Inviato da Redazione il Lun, 29/03/2010 - 12:47
Pensione, questa sconosciuta. Si fa sempre più arduo il cammino per raggiungere l'assegno dell'Inps. Dal primo luglio 2009 è, infatti, diventato operativo il meccanismo delle quote che ha fatto andare definitivamente in soffitta lo scalone. In Italia a partire dall'anno scorso è, infatti, possibile lasciare la scrivania quando si arriva all'età di 60 anni. Prima era possibile ottenere il pensionamento già all'età di 57 anni.
Le nuove regole, che hanno ridefinito il sistema della previdenza italiana, sono entrate in vigore a partire dal 2008 e hanno riscritto i meccanismi in base al quale il pensionamento anticipato si può ottenere solo se, sommando l'anzianità contributiva a quella anagrafica, si totalizza la cifra di 35 anni di contributi.
Questa riforma non ha però toccato il requisito alternativo ossia quello che è collegato alla massima anzianità contributiva: chi si trova nella condizione di avere totalizzato 40 anni di contributi matura matematicamente il diritto alla pensione di anzianità a prescindere dalla sua età anagrafica. Per l'equiparazione tra uomini e donne la strada è ancora lunga.

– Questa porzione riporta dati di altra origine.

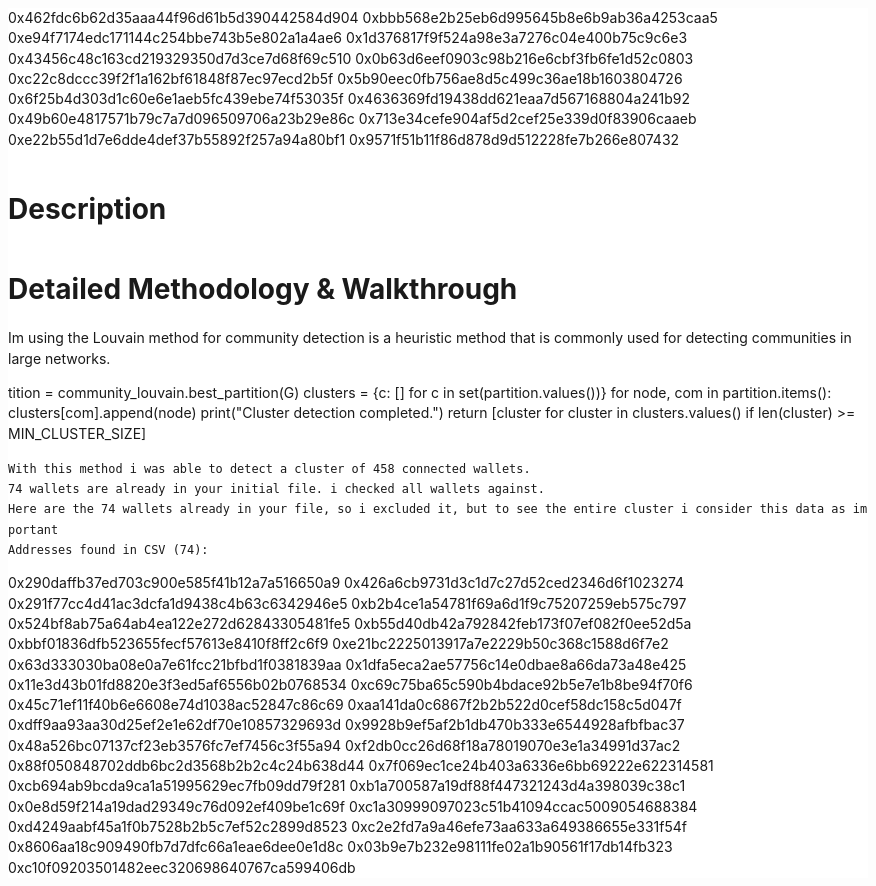 0x462fdc6b62d35aaa44f96d61b5d390442584d904
0xbbb568e2b25eb6d995645b8e6b9ab36a4253caa5
0xe94f7174edc171144c254bbe743b5e802a1a4ae6
0x1d376817f9f524a98e3a7276c04e400b75c9c6e3
0x43456c48c163cd219329350d7d3ce7d68f69c510
0x0b63d6eef0903c98b216e6cbf3fb6fe1d52c0803
0xc22c8dccc39f2f1a162bf61848f87ec97ecd2b5f
0x5b90eec0fb756ae8d5c499c36ae18b1603804726
0x6f25b4d303d1c60e6e1aeb5fc439ebe74f53035f
0x4636369fd19438dd621eaa7d567168804a241b92
0x49b60e4817571b79c7a7d096509706a23b29e86c
0x713e34cefe904af5d2cef25e339d0f83906caaeb
0xe22b55d1d7e6dde4def37b55892f257a94a80bf1
0x9571f51b11f86d878d9d512228fe7b266e807432

# Description

# Detailed Methodology & Walkthrough

Im using the Louvain method for community detection is a heuristic method that is commonly used for detecting communities in large networks. 

tition = community_louvain.best_partition(G)
    clusters = {c: [] for c in set(partition.values())}
    for node, com in partition.items():
        clusters[com].append(node)
    print("Cluster detection completed.")
    return [cluster for cluster in clusters.values() if len(cluster) >= MIN_CLUSTER_SIZE]

    With this method i was able to detect a cluster of 458 connected wallets. 
    74 wallets are already in your initial file. i checked all wallets against. 
    Here are the 74 wallets already in your file, so i excluded it, but to see the entire cluster i consider this data as important
    Addresses found in CSV (74):
0x290daffb37ed703c900e585f41b12a7a516650a9
0x426a6cb9731d3c1d7c27d52ced2346d6f1023274
0x291f77cc4d41ac3dcfa1d9438c4b63c6342946e5
0xb2b4ce1a54781f69a6d1f9c75207259eb575c797
0x524bf8ab75a64ab4ea122e272d62843305481fe5
0xb55d40db42a792842feb173f07ef082f0ee52d5a
0xbbf01836dfb523655fecf57613e8410f8ff2c6f9
0xe21bc2225013917a7e2229b50c368c1588d6f7e2
0x63d333030ba08e0a7e61fcc21bfbd1f0381839aa
0x1dfa5eca2ae57756c14e0dbae8a66da73a48e425
0x11e3d43b01fd8820e3f3ed5af6556b02b0768534
0xc69c75ba65c590b4bdace92b5e7e1b8be94f70f6
0x45c71ef11f40b6e6608e74d1038ac52847c86c69
0xaa141da0c6867f2b2b522d0cef58dc158c5d047f
0xdff9aa93aa30d25ef2e1e62df70e10857329693d
0x9928b9ef5af2b1db470b333e6544928afbfbac37
0x48a526bc07137cf23eb3576fc7ef7456c3f55a94
0xf2db0cc26d68f18a78019070e3e1a34991d37ac2
0x88f050848702ddb6bc2d3568b2b2c4c24b638d44
0x7f069ec1ce24b403a6336e6bb69222e622314581
0xcb694ab9bcda9ca1a51995629ec7fb09dd79f281
0xb1a700587a19df88f447321243d4a398039c38c1
0x0e8d59f214a19dad29349c76d092ef409be1c69f
0xc1a30999097023c51b41094ccac5009054688384
0xd4249aabf45a1f0b7528b2b5c7ef52c2899d8523
0xc2e2fd7a9a46efe73aa633a649386655e331f54f
0x8606aa18c909490fb7d7dfc66a1eae6dee0e1d8c
0x03b9e7b232e98111fe02a1b90561f17db14fb323
0xc10f09203501482eec320698640767ca599406db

Se il gentil sesso vuole lasciare il mondo del lavoro in anticipo, lo può fare ma per godere dell'anticipo le donne lavoratrici si troveranno in tasca la pensione calcolata con il criterio contributivo e non retributivo. In parole semplici coloro che decideranno di dire stop alla vita lavorativa prima del tempo dovranno fare i conti con una perdita della pensione tra il 15 e il 20 per cento.